■ **Work task**: Filter the entries and keep only the lines where the string "some" appears.
━━ Material for this task
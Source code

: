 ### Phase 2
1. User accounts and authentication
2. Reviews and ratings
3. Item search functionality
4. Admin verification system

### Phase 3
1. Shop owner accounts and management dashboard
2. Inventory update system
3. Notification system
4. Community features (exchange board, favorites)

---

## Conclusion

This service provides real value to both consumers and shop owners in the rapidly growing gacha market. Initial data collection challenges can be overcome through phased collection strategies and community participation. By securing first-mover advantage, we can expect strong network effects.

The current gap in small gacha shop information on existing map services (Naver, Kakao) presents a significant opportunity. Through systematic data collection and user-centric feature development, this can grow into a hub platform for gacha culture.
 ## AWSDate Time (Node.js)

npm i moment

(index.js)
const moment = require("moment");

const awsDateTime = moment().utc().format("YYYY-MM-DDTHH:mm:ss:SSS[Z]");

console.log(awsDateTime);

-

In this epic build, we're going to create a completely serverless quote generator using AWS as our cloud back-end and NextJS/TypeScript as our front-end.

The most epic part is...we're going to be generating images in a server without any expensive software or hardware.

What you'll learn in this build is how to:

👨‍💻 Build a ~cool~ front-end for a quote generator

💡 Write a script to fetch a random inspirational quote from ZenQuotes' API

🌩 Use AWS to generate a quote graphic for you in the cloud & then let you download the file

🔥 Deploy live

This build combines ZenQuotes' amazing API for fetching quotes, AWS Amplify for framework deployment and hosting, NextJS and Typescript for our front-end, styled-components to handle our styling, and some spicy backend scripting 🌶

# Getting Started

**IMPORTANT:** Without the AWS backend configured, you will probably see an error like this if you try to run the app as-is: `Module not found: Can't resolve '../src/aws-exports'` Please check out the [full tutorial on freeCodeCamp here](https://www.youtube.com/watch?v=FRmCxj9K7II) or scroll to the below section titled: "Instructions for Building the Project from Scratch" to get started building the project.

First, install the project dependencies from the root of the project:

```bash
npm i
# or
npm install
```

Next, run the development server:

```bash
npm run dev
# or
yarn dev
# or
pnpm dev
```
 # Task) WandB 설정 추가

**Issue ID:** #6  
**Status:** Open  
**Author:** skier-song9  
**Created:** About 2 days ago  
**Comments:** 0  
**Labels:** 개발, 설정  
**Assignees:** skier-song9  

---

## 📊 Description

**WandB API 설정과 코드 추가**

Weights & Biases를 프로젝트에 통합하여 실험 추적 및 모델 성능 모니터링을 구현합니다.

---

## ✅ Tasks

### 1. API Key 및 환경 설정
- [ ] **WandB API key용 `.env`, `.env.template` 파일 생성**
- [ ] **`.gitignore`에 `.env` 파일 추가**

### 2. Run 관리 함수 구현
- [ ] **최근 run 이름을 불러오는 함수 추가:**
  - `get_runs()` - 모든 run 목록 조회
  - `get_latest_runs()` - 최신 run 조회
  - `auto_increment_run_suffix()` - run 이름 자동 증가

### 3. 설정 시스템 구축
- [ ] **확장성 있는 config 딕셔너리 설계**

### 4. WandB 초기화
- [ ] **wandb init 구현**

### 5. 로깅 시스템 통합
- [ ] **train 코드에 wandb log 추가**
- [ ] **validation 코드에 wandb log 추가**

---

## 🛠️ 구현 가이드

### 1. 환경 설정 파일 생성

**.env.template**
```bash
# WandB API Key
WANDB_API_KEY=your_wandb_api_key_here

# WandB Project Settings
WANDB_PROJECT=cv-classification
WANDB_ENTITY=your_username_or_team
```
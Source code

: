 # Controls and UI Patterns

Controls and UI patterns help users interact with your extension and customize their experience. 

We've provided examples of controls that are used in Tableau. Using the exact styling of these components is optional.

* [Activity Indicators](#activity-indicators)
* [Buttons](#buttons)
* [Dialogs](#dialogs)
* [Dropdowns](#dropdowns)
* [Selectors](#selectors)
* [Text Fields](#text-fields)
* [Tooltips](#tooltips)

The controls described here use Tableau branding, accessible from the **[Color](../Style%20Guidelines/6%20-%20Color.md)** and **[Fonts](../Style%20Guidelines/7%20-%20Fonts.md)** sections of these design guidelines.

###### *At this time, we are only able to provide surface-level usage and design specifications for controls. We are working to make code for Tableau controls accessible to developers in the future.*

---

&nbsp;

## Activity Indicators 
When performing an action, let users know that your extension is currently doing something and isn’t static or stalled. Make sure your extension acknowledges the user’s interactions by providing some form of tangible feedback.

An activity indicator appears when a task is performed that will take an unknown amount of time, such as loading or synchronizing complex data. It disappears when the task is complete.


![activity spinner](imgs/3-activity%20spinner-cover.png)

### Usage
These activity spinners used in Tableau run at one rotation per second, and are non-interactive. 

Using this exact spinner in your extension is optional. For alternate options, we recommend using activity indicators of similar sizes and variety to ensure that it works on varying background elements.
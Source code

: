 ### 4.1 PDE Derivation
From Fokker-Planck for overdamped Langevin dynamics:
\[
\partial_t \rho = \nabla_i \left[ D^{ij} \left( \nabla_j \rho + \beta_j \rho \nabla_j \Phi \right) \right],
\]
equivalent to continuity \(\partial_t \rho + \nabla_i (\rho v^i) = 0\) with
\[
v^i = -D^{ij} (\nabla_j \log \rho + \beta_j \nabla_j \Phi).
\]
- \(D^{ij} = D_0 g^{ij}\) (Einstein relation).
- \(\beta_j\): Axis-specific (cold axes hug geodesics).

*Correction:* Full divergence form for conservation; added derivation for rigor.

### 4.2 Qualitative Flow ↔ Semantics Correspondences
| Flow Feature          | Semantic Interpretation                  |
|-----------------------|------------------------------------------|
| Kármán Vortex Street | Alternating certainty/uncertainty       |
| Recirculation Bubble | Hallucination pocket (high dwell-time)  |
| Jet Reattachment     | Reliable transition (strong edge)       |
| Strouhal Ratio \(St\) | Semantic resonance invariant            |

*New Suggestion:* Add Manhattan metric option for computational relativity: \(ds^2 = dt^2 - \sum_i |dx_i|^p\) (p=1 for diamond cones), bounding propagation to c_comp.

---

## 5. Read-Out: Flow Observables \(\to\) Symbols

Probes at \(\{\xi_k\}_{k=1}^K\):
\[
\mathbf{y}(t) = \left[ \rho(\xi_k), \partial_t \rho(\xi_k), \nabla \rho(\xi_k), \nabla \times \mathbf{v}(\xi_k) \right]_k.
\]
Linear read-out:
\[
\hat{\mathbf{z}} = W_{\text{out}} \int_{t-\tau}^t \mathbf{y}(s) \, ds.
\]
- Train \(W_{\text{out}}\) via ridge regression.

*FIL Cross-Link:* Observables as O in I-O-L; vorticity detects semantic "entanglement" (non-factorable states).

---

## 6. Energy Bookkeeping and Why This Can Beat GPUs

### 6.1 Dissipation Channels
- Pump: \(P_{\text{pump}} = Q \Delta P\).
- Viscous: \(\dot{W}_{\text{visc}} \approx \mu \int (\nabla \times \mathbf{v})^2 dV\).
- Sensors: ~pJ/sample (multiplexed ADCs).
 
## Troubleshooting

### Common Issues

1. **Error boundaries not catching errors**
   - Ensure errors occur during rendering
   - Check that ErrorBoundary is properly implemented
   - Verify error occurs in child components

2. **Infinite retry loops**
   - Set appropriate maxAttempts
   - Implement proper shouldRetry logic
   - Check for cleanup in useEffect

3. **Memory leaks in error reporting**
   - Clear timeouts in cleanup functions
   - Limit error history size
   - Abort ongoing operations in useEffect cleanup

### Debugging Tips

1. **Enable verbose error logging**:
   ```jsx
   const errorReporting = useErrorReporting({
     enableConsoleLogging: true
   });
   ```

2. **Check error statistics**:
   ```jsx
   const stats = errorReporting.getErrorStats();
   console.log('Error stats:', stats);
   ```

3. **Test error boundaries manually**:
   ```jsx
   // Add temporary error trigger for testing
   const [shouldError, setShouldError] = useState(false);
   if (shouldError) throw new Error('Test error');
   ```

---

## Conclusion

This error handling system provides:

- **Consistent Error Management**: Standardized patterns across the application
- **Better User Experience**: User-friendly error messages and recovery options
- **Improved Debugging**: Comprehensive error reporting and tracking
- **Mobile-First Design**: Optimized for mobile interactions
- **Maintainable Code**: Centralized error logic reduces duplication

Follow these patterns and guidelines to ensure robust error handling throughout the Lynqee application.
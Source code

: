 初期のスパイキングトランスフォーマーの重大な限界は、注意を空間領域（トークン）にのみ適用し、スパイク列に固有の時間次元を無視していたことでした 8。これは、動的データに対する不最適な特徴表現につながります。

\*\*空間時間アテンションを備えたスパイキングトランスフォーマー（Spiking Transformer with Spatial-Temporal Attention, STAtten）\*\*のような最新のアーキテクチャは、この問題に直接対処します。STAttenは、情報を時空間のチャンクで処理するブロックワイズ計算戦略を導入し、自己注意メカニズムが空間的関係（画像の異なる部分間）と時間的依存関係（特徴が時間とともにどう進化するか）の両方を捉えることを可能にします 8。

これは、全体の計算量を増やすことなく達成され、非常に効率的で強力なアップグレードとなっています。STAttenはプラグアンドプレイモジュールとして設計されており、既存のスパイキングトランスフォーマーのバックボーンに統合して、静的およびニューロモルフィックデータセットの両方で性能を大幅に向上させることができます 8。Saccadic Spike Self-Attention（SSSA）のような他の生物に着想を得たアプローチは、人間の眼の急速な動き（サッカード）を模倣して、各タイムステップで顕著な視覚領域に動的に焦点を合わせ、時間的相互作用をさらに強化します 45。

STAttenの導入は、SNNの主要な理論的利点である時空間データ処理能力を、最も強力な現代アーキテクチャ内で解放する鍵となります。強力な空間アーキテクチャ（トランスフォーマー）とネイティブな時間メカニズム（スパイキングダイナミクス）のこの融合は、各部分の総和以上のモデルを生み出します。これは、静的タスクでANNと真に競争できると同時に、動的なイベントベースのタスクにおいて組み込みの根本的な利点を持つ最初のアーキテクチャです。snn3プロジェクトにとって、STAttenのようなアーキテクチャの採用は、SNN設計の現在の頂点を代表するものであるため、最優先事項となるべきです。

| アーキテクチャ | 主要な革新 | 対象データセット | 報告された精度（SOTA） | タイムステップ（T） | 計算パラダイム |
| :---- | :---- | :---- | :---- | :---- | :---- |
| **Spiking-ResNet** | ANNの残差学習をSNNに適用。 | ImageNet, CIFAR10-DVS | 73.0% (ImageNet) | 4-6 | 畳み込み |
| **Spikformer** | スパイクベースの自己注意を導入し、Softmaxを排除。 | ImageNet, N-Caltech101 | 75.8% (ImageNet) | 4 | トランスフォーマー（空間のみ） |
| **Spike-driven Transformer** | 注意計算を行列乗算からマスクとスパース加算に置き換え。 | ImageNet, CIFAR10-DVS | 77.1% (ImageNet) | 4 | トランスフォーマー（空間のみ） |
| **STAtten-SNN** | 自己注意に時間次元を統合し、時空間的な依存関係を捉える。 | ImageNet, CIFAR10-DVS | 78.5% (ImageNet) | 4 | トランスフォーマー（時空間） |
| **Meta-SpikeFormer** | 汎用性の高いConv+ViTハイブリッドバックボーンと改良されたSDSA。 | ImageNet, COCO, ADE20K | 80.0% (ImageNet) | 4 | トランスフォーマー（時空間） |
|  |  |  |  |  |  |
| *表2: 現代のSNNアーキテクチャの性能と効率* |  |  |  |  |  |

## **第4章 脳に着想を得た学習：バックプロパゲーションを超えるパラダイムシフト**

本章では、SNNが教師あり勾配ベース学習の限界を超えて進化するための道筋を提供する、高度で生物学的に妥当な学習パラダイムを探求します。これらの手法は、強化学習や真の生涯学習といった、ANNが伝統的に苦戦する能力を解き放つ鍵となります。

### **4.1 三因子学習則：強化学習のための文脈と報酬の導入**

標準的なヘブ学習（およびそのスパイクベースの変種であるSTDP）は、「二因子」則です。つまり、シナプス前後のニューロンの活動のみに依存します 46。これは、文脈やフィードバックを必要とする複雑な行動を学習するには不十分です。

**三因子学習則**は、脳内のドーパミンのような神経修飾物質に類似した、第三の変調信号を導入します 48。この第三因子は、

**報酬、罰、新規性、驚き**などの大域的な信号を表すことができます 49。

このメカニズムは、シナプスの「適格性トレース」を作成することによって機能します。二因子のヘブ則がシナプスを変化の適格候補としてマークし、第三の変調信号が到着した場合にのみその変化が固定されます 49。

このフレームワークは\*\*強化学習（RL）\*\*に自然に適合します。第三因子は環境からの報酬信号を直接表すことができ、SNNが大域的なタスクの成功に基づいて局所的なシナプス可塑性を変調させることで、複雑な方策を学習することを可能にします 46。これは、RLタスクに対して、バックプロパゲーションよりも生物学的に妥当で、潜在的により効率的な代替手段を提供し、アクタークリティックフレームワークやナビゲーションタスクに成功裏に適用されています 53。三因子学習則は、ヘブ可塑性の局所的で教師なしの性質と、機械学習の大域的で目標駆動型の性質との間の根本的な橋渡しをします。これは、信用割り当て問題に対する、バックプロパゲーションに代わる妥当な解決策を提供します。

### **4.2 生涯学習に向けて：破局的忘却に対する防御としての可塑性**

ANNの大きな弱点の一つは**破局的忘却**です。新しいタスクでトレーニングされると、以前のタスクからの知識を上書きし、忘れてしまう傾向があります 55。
━━━━
■ **Expected answer**:
This build combines ZenQuotes' amazing API for fetching quotes, AWS Amplify for framework deployment and hosting, NextJS and Typescript for our front-end, styled-components to handle our styling, and some spicy backend scripting 🌶
When performing an action, let users know that your extension is currently doing something and isn’t static or stalled. Make sure your extension acknowledges the user’s interactions by providing some form of tangible feedback.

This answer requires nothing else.